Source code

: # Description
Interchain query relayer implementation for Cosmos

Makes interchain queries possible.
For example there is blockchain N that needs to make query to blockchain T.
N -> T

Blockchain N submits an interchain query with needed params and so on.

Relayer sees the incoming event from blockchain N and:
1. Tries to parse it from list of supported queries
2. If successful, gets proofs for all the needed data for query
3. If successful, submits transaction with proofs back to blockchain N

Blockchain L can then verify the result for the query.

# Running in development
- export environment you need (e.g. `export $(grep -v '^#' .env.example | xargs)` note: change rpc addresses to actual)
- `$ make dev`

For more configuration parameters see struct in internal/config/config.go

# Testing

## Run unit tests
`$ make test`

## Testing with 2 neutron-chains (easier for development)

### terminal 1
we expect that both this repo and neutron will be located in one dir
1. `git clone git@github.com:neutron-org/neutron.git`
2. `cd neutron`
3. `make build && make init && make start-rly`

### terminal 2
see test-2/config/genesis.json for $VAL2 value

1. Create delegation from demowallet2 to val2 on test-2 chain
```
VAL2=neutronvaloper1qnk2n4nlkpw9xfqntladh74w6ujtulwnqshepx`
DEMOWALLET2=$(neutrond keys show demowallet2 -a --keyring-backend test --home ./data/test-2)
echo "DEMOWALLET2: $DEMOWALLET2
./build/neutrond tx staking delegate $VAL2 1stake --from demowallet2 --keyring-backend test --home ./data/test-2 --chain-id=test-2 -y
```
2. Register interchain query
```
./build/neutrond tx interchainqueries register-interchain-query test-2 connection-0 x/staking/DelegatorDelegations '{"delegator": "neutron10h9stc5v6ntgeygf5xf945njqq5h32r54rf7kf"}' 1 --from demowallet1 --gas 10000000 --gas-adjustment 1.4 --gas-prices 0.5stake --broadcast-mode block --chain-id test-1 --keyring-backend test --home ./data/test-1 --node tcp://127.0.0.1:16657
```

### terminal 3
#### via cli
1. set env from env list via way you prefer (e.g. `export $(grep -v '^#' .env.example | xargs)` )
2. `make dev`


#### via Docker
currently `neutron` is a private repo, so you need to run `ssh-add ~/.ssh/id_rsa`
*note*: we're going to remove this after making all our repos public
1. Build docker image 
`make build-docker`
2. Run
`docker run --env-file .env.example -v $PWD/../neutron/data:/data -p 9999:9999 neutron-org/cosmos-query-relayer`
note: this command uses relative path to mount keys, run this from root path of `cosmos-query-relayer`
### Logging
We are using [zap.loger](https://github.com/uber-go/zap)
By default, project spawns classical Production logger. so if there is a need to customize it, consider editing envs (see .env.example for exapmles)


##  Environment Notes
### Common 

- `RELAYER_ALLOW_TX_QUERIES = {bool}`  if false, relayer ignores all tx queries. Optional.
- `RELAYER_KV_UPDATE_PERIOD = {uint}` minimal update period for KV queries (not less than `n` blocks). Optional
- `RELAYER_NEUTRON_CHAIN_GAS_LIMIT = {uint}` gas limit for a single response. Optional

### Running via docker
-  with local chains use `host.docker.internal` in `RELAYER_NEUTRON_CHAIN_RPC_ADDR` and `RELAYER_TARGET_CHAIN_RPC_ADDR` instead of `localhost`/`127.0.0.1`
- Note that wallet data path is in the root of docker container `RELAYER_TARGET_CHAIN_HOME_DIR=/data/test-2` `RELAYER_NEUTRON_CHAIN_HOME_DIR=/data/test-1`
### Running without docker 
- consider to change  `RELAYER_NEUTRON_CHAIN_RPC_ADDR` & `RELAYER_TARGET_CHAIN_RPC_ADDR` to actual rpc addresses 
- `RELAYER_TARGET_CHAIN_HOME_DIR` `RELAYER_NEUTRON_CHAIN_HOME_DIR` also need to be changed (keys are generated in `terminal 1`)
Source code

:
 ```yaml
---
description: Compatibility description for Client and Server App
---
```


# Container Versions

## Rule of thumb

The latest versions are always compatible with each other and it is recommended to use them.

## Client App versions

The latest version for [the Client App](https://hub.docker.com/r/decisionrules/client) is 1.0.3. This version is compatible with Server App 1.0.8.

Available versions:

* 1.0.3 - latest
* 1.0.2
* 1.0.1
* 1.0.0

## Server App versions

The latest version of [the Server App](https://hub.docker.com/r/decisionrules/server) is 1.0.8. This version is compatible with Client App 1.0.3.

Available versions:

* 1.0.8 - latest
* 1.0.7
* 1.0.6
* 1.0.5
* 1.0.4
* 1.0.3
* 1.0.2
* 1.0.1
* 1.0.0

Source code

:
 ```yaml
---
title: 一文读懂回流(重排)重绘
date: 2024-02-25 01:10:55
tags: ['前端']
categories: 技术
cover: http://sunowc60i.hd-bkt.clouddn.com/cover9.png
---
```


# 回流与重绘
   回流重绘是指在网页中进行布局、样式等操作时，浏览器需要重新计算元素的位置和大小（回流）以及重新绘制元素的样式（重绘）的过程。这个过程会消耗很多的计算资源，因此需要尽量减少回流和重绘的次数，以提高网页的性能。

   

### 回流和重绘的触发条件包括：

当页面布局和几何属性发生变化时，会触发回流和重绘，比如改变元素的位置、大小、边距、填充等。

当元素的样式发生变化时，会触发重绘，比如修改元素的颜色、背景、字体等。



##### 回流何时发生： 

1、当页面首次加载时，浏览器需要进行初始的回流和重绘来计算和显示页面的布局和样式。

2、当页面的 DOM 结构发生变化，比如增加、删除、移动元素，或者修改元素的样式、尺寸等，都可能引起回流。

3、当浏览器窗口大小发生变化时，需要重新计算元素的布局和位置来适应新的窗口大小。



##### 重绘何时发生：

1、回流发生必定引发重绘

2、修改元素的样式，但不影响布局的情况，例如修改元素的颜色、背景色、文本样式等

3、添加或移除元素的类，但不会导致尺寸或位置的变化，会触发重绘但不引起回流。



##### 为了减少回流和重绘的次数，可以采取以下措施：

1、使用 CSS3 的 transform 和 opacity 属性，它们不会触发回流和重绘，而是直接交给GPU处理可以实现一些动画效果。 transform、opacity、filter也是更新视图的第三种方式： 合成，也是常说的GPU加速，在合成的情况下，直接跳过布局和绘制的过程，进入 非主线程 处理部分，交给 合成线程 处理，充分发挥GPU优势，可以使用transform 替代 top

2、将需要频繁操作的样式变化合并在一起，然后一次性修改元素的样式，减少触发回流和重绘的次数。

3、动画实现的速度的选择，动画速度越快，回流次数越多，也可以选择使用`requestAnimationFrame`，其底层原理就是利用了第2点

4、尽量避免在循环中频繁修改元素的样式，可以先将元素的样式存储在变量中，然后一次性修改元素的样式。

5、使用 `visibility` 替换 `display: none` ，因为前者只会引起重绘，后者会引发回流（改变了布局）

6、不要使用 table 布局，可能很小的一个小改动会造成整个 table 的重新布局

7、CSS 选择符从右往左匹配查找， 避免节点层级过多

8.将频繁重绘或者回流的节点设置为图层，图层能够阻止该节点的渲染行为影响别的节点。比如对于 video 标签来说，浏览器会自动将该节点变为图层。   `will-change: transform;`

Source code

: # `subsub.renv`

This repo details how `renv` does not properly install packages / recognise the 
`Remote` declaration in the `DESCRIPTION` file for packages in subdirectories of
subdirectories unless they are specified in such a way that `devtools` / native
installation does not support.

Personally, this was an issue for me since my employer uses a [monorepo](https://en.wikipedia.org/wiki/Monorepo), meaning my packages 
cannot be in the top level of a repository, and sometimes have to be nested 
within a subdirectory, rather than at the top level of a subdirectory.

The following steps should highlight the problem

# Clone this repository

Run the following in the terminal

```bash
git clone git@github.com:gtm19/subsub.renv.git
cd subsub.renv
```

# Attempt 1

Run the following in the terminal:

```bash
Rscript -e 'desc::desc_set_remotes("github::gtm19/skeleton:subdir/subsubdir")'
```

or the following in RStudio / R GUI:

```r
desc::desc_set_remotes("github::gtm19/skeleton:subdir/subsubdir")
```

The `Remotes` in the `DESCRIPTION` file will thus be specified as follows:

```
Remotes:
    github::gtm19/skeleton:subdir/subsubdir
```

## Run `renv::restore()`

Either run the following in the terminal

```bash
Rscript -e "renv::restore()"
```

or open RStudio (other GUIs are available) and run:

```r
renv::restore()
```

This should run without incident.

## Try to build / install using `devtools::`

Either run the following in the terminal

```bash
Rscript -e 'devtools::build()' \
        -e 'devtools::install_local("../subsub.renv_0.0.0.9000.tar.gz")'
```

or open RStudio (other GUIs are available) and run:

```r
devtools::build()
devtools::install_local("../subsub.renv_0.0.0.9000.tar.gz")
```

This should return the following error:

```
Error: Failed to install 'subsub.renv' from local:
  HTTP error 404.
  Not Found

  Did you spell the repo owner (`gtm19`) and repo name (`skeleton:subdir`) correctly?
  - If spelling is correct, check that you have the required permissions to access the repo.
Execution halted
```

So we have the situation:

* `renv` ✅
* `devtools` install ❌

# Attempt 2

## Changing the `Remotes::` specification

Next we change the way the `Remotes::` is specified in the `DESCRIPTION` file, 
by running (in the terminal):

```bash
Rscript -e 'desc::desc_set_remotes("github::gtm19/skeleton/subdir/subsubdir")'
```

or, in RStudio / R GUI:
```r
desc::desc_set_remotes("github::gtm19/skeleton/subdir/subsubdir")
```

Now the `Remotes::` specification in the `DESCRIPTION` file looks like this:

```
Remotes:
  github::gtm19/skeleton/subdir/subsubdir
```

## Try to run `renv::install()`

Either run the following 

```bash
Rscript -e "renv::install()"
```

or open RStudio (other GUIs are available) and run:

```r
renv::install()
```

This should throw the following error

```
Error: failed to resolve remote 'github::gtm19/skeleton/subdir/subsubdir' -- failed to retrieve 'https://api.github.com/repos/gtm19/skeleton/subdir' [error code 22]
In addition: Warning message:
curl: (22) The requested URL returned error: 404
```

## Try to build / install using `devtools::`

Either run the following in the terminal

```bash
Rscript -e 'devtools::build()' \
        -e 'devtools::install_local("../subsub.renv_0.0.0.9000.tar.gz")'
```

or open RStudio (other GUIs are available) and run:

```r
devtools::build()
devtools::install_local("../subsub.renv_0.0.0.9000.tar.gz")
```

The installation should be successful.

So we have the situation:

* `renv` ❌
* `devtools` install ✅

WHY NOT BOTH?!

• [Exercise]: From the listing above, the lines starting with the one that has "当页面布局和几何属性发生变化" and running through the one that has "2、修改元素的样式，但不影响布局的情况，例如修改元素的颜色、背景色、文本样式等" should be copied exactly, ends included.

• [Solution for this exercise]:
当页面布局和几何属性发生变化时，会触发回流和重绘，比如改变元素的位置、大小、边距、填充等。

当元素的样式发生变化时，会触发重绘，比如修改元素的颜色、背景、字体等。



##### 回流何时发生： 

1、当页面首次加载时，浏览器需要进行初始的回流和重绘来计算和显示页面的布局和样式。

2、当页面的 DOM 结构发生变化，比如增加、删除、移动元素，或者修改元素的样式、尺寸等，都可能引起回流。

3、当浏览器窗口大小发生变化时，需要重新计算元素的布局和位置来适应新的窗口大小。



##### 重绘何时发生：

1、回流发生必定引发重绘

2、修改元素的样式，但不影响布局的情况，例如修改元素的颜色、背景色、文本样式等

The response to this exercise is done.